What Employers Should Know About Counter Offers

When an executive or other top employee resigns, your first instinct may be to extend a counter offer to entice them to stay. Talent searches are time-consuming and costly, and turnaround negatively affects employee morale, especially in the top tiers of company leadership. While two-thirds of executives say employees usually accept counter offers, 78 per cent of CFOs say they do not extend counter offers as a practice. Here are some of the reasons why you may want to follow suit.

Setting the right precedent

One of the top reasons companies cite for not extending counter offers is the belief that it sets a bad precedent for other employees. It may prompt others to start their own job searches in hopes of receiving a pay raise, creating a "ripple effect” that could upset the whole pay structure. Even someone who is happy in their position can become resentful if they see someone receive a pay increase after threatening to leave. To avoid this situation, companies should review compensation levels on a regular basis to ensure they’re offering competitive salaries and benefits packages. Paid holiday time, flexible work arrangements, and other perks can go a long way toward keeping employees happy. 

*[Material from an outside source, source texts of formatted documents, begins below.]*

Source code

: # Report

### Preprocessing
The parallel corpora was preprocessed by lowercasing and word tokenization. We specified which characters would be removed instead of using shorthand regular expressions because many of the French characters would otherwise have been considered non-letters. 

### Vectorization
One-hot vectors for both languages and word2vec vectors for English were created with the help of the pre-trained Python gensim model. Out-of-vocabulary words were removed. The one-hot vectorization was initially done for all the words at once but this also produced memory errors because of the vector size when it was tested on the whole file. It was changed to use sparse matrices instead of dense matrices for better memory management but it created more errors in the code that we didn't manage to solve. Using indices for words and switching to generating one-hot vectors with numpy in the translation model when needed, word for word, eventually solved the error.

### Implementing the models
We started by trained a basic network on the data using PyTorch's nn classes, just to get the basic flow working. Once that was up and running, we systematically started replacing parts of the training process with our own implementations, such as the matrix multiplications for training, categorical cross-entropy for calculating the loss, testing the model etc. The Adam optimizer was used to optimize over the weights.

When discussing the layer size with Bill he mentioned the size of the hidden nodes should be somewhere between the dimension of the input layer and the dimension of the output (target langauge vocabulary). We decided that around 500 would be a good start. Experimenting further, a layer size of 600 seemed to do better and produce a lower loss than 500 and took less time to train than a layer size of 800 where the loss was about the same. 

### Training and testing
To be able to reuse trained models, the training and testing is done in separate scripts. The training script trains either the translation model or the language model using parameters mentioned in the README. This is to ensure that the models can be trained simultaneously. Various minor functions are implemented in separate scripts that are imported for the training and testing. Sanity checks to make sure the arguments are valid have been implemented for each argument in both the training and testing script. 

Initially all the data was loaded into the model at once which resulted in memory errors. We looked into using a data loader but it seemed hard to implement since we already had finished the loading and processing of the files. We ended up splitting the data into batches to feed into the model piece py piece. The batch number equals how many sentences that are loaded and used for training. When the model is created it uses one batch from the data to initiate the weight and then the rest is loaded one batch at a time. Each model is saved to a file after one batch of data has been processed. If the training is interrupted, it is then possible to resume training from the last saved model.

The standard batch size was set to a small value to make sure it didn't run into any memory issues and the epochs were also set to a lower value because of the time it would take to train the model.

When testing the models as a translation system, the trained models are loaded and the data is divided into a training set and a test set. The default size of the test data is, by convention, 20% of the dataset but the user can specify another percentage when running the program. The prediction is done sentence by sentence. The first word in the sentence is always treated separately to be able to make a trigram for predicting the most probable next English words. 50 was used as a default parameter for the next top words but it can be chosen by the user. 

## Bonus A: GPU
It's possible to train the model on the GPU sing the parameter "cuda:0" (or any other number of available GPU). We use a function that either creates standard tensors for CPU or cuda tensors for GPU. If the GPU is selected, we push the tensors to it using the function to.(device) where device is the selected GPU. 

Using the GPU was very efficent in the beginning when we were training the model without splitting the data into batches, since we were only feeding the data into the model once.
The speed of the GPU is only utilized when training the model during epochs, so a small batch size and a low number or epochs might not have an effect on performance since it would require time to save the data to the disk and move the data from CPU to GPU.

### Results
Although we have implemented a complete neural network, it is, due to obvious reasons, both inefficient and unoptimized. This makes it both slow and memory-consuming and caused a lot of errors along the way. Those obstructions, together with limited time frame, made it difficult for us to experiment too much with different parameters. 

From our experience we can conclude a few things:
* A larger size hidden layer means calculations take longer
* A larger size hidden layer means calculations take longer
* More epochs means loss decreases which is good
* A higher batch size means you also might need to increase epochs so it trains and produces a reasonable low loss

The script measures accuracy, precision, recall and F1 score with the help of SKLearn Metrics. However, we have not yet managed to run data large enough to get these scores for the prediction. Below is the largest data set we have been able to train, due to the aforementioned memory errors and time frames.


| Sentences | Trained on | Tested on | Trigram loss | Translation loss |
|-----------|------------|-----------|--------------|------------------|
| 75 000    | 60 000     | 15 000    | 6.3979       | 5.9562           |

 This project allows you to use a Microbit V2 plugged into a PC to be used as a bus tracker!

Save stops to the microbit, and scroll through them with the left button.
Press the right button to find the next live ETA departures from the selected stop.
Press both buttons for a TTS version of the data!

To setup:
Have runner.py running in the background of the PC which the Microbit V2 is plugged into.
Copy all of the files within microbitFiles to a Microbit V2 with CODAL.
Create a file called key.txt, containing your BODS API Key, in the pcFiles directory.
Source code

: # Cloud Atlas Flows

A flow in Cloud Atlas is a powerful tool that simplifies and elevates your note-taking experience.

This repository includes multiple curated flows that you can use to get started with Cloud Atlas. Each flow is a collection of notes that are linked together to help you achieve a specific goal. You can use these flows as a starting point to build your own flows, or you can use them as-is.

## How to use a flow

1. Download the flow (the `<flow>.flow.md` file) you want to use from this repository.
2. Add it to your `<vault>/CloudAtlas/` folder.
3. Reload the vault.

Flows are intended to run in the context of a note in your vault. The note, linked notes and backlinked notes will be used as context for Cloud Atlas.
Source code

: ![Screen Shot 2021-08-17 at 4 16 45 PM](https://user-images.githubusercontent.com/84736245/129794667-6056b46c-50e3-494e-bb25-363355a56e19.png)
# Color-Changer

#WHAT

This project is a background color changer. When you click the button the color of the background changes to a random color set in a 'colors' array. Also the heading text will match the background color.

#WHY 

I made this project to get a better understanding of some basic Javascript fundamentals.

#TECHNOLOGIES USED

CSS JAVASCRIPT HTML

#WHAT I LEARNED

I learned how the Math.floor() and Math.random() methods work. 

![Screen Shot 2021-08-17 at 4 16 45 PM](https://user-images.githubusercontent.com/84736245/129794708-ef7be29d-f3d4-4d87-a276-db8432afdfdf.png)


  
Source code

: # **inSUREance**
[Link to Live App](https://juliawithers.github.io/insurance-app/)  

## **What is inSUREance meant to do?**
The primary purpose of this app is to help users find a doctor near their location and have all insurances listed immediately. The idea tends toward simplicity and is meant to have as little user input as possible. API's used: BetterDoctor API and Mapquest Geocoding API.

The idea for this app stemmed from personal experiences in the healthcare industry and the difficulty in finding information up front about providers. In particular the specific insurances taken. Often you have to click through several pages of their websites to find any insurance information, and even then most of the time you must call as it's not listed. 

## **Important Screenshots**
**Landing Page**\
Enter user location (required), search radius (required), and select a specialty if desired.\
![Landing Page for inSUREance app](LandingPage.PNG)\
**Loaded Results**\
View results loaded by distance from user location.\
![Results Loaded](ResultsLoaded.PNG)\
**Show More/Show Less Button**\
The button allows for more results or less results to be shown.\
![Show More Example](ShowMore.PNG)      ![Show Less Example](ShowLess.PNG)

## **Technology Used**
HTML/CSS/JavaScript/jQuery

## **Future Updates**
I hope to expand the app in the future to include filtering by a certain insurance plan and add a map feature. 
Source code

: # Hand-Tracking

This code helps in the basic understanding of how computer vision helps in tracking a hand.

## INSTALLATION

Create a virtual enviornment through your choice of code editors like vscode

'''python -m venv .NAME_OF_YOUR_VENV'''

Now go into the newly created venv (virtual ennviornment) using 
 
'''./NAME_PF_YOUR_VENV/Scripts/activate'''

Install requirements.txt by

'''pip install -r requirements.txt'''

Effective retention strategy or short-term gain?

More often than not, an employee who accepts a counter offer is back on the job market soon afterwards anyway. According to a study out of the UK, 60 per cent of those who accept counter offers are back on the job market within 6 months. A salary increase can’t always make up for their original reasons for leaving, provided those reasons were not solely related to compensation. If they are no longer feeling challenged in the position or they feel they’re not a good fit for the overall company culture, additional pay is unlikely to make them happy enough to stay. However, you might decide that you want to keep this employee until you are able to find a replacement - in that case, it could be worth it to reach a mutual, short-term agreement with the employee. This could also be a great opportunity to talk to the employee about what could be done differently on the company’s part. Then, work toward creating a culture where employees can bring forth these concerns before they think about leaving.  

Asking the wrong question?

Perhaps the question of counter offers is not the one we should be asking. Waiting until a top employee leaves to consider retention strategies is not ideal. So how can companies keep their top talent happy? Research shows that executives in particular stay longest with companies that provide growth opportunities. Even if they’ve already advanced to the top ranks of leadership, employees want to feel like they’re learning new skills and forming new relationships. Keeping employees engaged and compensating them fairly can help prevent the need for considering a counter offer to begin with.

Regardless of whether you decide to propose a counter offer, it’s important to keep the lines of communication open with a resigning employee. Make sure to thank them for their contributions to the company and ask them if they would be willing to help out with any issues that may come up after their departure. If you decide it’s worth it to entice them to stay on a while longer, be sure to learn all you can about how the company can work to retain top performers in the future.